-- GOAL OF THE EXERCISE --
If a line in the entries below includes "Lena", show that line.

───── DATA FOR THIS EXERCISE

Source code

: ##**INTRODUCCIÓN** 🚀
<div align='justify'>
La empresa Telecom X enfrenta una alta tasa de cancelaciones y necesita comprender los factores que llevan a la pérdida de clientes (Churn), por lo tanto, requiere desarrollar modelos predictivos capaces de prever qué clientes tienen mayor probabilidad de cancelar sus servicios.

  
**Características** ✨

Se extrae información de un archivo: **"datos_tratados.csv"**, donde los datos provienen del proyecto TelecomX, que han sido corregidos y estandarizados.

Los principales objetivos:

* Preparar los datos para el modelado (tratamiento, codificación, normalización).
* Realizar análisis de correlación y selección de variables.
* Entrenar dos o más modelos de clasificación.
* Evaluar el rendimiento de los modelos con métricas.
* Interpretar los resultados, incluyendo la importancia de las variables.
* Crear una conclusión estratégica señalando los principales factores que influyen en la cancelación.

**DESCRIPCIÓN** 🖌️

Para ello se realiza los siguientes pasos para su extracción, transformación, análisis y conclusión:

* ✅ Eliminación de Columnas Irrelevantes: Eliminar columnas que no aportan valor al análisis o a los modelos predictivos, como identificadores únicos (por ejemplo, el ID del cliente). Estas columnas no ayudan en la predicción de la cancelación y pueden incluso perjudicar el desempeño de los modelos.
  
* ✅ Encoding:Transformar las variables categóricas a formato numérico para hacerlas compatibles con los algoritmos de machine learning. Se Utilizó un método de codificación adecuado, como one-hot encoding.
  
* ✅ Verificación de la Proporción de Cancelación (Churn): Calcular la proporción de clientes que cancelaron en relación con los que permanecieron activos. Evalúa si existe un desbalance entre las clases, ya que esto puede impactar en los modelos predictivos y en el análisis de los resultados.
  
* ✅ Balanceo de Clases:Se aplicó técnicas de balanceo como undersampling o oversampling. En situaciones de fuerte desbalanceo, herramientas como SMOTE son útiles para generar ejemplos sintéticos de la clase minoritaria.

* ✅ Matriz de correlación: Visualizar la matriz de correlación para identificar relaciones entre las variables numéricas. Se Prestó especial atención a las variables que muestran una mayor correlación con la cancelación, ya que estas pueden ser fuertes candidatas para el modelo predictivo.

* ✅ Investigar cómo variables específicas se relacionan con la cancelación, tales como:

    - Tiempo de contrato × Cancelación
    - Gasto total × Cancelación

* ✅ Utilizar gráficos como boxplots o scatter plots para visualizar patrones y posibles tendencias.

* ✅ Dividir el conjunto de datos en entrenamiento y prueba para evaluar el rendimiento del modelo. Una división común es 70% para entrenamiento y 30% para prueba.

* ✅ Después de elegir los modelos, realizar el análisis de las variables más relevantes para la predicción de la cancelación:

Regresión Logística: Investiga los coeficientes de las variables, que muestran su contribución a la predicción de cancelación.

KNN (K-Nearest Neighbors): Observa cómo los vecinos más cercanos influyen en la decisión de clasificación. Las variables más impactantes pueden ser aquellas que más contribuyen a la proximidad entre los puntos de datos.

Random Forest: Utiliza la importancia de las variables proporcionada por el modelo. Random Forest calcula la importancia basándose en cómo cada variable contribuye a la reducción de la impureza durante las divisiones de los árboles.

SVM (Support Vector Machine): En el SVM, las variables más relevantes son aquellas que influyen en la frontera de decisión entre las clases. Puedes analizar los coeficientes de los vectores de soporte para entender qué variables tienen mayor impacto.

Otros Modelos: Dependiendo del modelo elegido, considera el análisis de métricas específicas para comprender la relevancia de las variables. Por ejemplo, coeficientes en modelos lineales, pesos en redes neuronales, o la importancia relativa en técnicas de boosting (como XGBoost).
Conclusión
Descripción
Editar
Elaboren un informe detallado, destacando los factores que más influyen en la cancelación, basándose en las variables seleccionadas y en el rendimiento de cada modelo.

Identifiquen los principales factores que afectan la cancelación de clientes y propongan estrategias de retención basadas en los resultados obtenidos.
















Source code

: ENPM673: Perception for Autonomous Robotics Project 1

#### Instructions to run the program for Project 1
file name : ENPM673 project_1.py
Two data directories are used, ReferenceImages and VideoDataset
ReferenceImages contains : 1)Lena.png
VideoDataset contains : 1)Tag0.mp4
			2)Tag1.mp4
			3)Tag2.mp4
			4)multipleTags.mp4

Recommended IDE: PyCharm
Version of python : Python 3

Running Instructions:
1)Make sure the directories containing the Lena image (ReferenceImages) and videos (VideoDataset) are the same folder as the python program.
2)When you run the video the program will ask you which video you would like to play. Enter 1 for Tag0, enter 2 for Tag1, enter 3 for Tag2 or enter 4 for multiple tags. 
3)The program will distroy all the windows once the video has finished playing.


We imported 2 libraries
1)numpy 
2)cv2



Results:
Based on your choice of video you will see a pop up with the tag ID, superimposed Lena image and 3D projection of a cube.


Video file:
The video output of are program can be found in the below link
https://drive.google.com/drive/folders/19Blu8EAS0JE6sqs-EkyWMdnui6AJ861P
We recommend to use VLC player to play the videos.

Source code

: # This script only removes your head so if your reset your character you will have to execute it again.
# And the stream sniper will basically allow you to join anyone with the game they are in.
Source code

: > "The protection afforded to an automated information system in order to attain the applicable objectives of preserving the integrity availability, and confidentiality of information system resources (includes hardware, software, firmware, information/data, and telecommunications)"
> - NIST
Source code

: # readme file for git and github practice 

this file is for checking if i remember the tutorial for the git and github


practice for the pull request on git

──────────

-- SOLUTION TO THIS TASK --
ReferenceImages contains : 1)Lena.png
1)Make sure the directories containing the Lena image (ReferenceImages) and videos (VideoDataset) are the same folder as the python program.
Based on your choice of video you will see a pop up with the tag ID, superimposed Lena image and 3D projection of a cube.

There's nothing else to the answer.